Sea Otter Awareness Week
Monday, September 24, 2012
10:00am - 5:00pm
Activities are free with the price of regular admission.
The Oregon Coast Aquarium will observe Sea Otter Awareness Week Sunday, September 23 through Saturday, September 29, 2012. This week-long event is designed to educate the public about the integral role sea otters play in the marine ecosystem.

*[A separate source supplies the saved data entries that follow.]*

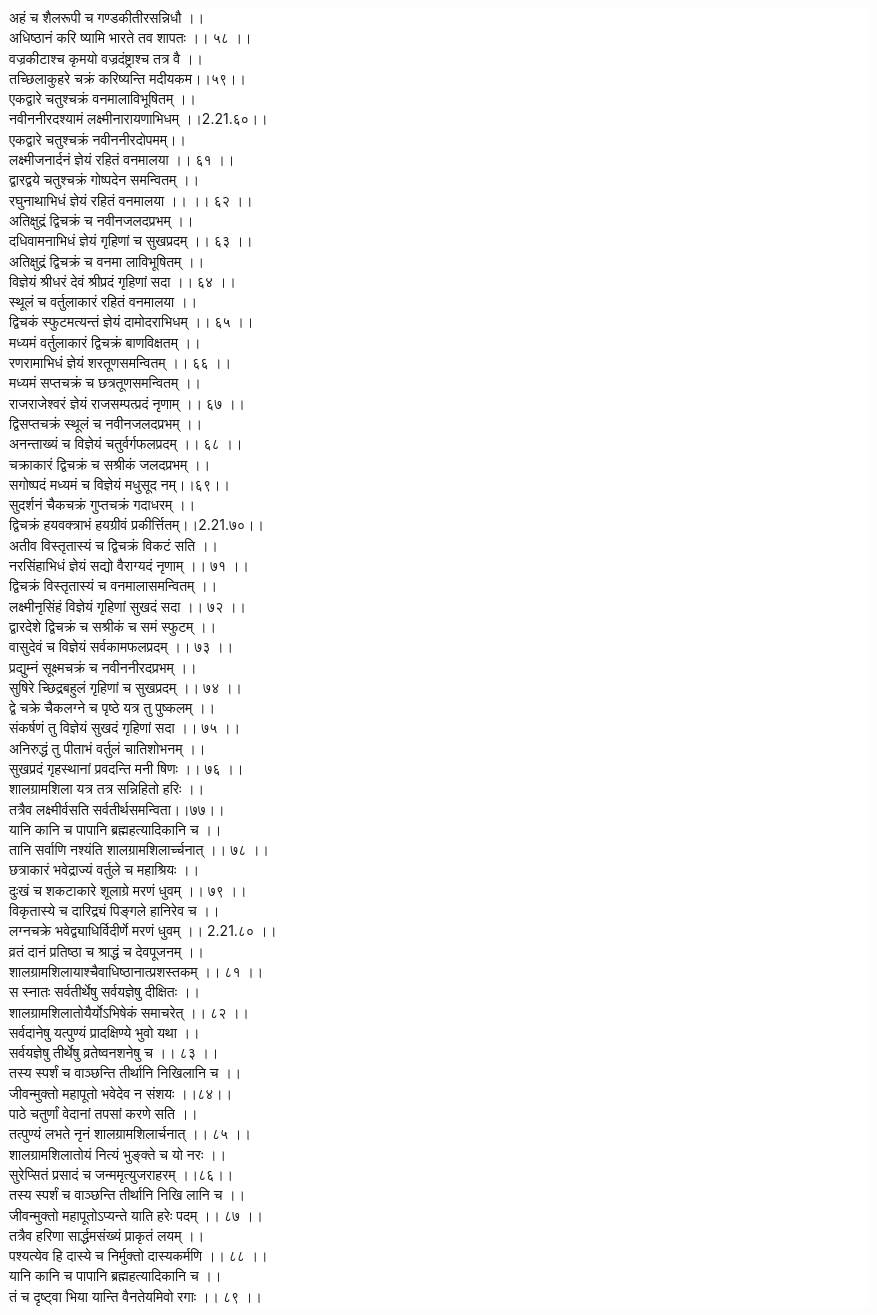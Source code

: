 अहं च शैलरूपी च गण्डकीतीरसन्निधौ ।।  
अधिष्ठानं करि ष्यामि भारते तव शापतः ।। ५८ ।।  
वज्रकीटाश्च कृमयो वज्रदंष्ट्राश्च तत्र वै ।।  
तच्छिलाकुहरे चक्रं करिष्यन्ति मदीयकम।।५९।।  
एकद्वारे चतुश्चक्रं वनमालाविभूषितम् ।।  
नवीननीरदश्यामं लक्ष्मीनारायणाभिधम् ।।2.21.६०।।  
एकद्वारे चतुश्चक्रं नवीननीरदोपमम्।।  
लक्ष्मीजनार्दनं ज्ञेयं रहितं वनमालया ।। ६१ ।।  
द्वारद्वये चतुश्चक्रं गोष्पदेन समन्वितम् ।।  
रघुनाथाभिधं ज्ञेयं रहितं वनमालया ।। ।। ६२ ।।  
अतिक्षुद्रं द्विचक्रं च नवीनजलदप्रभम् ।।  
दधिवामनाभिधं ज्ञेयं गृहिणां च सुखप्रदम् ।। ६३ ।।  
अतिक्षुद्रं द्विचक्रं च वनमा लाविभूषितम् ।।  
विज्ञेयं श्रीधरं देवं श्रीप्रदं गृहिणां सदा ।। ६४ ।।  
स्थूलं च वर्तुलाकारं रहितं वनमालया ।।  
द्विचकं स्फुटमत्यन्तं ज्ञेयं दामोदराभिधम् ।। ६५ ।।  
मध्यमं वर्तुलाकारं द्विचक्रं बाणविक्षतम् ।।  
रणरामाभिधं ज्ञेयं शरतूणसमन्वितम् ।। ६६ ।।  
मध्यमं सप्तचक्रं च छत्रतूणसमन्वितम् ।।  
राजराजेश्वरं ज्ञेयं राजसम्पत्प्रदं नृणाम् ।। ६७ ।।  
द्विसप्तचक्रं स्थूलं च नवीनजलदप्रभम् ।।  
अनन्ताख्यं च विज्ञेयं चतुर्वर्गफलप्रदम् ।। ६८ ।।  
चक्राकारं द्विचक्रं च सश्रीकं जलदप्रभम् ।।  
सगोष्पदं मध्यमं च विज्ञेयं मधुसूद नम्।।६९।।  
सुदर्शनं चैकचक्रं गुप्तचक्रं गदाधरम् ।।  
द्विचक्रं हयवक्त्राभं हयग्रीवं प्रकीर्त्तितम्।।2.21.७०।।  
अतीव विस्तृतास्यं च द्विचक्रं विकटं सति ।।  
नरसिंहाभिधं ज्ञेयं सद्यो वैराग्यदं नृणाम् ।। ७१ ।।  
द्विचक्रं विस्तृतास्यं च वनमालासमन्वितम् ।।  
लक्ष्मीनृसिंहं विज्ञेयं गृहिणां सुखदं सदा ।। ७२ ।।  
द्वारदेशे द्विचक्रं च सश्रीकं च समं स्फुटम् ।।  
वासुदेवं च विज्ञेयं सर्वकामफलप्रदम् ।। ७३ ।।  
प्रद्युम्नं सूक्ष्मचक्रं च नवीननीरदप्रभम् ।।  
सुषिरे च्छिद्रबहुलं गृहिणां च सुखप्रदम् ।। ७४ ।।  
द्वे चक्रे चैकलग्ने च पृष्ठे यत्र तु पुष्कलम् ।।  
संकर्षणं तु विज्ञेयं सुखदं गृहिणां सदा ।। ७५ ।।  
अनिरुद्धं तु पीताभं वर्तुलं चातिशोभनम् ।।  
सुखप्रदं गृहस्थानां प्रवदन्ति मनी षिणः ।। ७६ ।।  
शालग्रामशिला यत्र तत्र सन्निहितो हरिः ।।  
तत्रैव लक्ष्मीर्वसति सर्वतीर्थसमन्विता।।७७।।  
यानि कानि च पापानि ब्रह्महत्यादिकानि च ।।  
तानि सर्वाणि नश्यंति शालग्रामशिलार्च्चनात् ।। ७८ ।।  
छत्राकारं भवेद्राज्यं वर्तुले च महाश्रियः ।।  
दुःखं च शकटाकारे शूलाग्रे मरणं धुवम् ।। ७९ ।।  
विकृतास्ये च दारिद्र्यं पिङ्गले हानिरेव च ।।  
लग्नचक्रे भवेद्व्याधिर्विदीर्णे मरणं धुवम् ।। 2.21.८० ।।  
व्रतं दानं प्रतिष्ठा च श्राद्धं च देवपूजनम् ।।  
शालग्रामशिलायाश्चैवाधिष्ठानात्प्रशस्तकम् ।। ८१ ।।  
स स्नातः सर्वतीर्थेषु सर्वयज्ञेषु दीक्षितः ।।  
शालग्रामशिलातोयैर्योऽभिषेकं समाचरेत् ।। ८२ ।।  
सर्वदानेषु यत्पुण्यं प्रादक्षिण्ये भुवो यथा ।।  
सर्वयज्ञेषु तीर्थेषु व्रतेष्वनशनेषु च ।। ८३ ।।  
तस्य स्पर्शं च वाञ्छन्ति तीर्थानि निखिलानि च ।।  
जीवन्मुक्तो महापूतो भवेदेव न संशयः ।।८४।।  
पाठे चतुर्णां वेदानां तपसां करणे सति ।।  
तत्पुण्यं लभते नृनं शालग्रामशिलार्चनात् ।। ८५ ।।  
शालग्रामशिलातोयं नित्यं भुङ्क्ते च यो नरः ।।  
सुरेप्सितं प्रसादं च जन्ममृत्युजराहरम् ।।८६।।  
तस्य स्पर्शं च वाञ्छन्ति तीर्थानि निखि लानि च ।।  
जीवन्मुक्तो महापूतोऽप्यन्ते याति हरेः पदम् ।। ८७ ।।  
तत्रैव हरिणा सार्द्धमसंख्यं प्राकृतं लयम् ।।  
पश्यत्येव हि दास्ये च निर्मुक्तो दास्यकर्मणि ।। ८८ ।।  
यानि कानि च पापानि ब्रह्महत्यादिकानि च ।।  
तं च दृष्ट्वा भिया यान्ति वैनतेयमिवो रगाः ।। ८९ ।।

The week’s activities will include sea otter feeds and information about sea otters’ natural history and adaptations. Activities will culminate in a FREE viewing of the acclaimed documentary, OTTER 501, on the evening of Saturday, September 29. Seating for this film must be arranged in advance. Click here for more information about this film.
About Sea Otters
Sea Otters once ranged in number along the coasts of the North Pacific, from Russia and northern Japan, throughout the Aleutians, down the coasts of Alaska and British Columbia, to as far south as Baja. Scientists estimate up to 300,000 sea otters once inhabited this area. That changed in 1741 when traders realized that sea otter pelts were sought after for the unusually dense fur that enables them to survive in cold seas without the blubber of whales or sea lions.
Of the three remaining subspecies of sea otters around the world, two are found in North America: the southern, or California sea otter and the northern sea otter. The third subspecies is the Russian sea otter.
Sea otters play a critical role in the marine ecosystem as a keystone species. They promote a healthy kelp forest that, in turn, supports thousands of organisms. Sea otters are also an indicator or sentinel species. They are dying of diseases that have land-based connections. Since humans and sea otters eat many of the same seafood items, high rates of sea otter disease may be a warning for both human health and marine ecosystem health.
The last sea otter in Oregon was trapped near Newport in 1906. The Oregon Coast Aquarium is very fortunate in having the largest sea otter exhibit in North America. Only 12 North American aquariums and zoos maintain sea otter exhibits at all.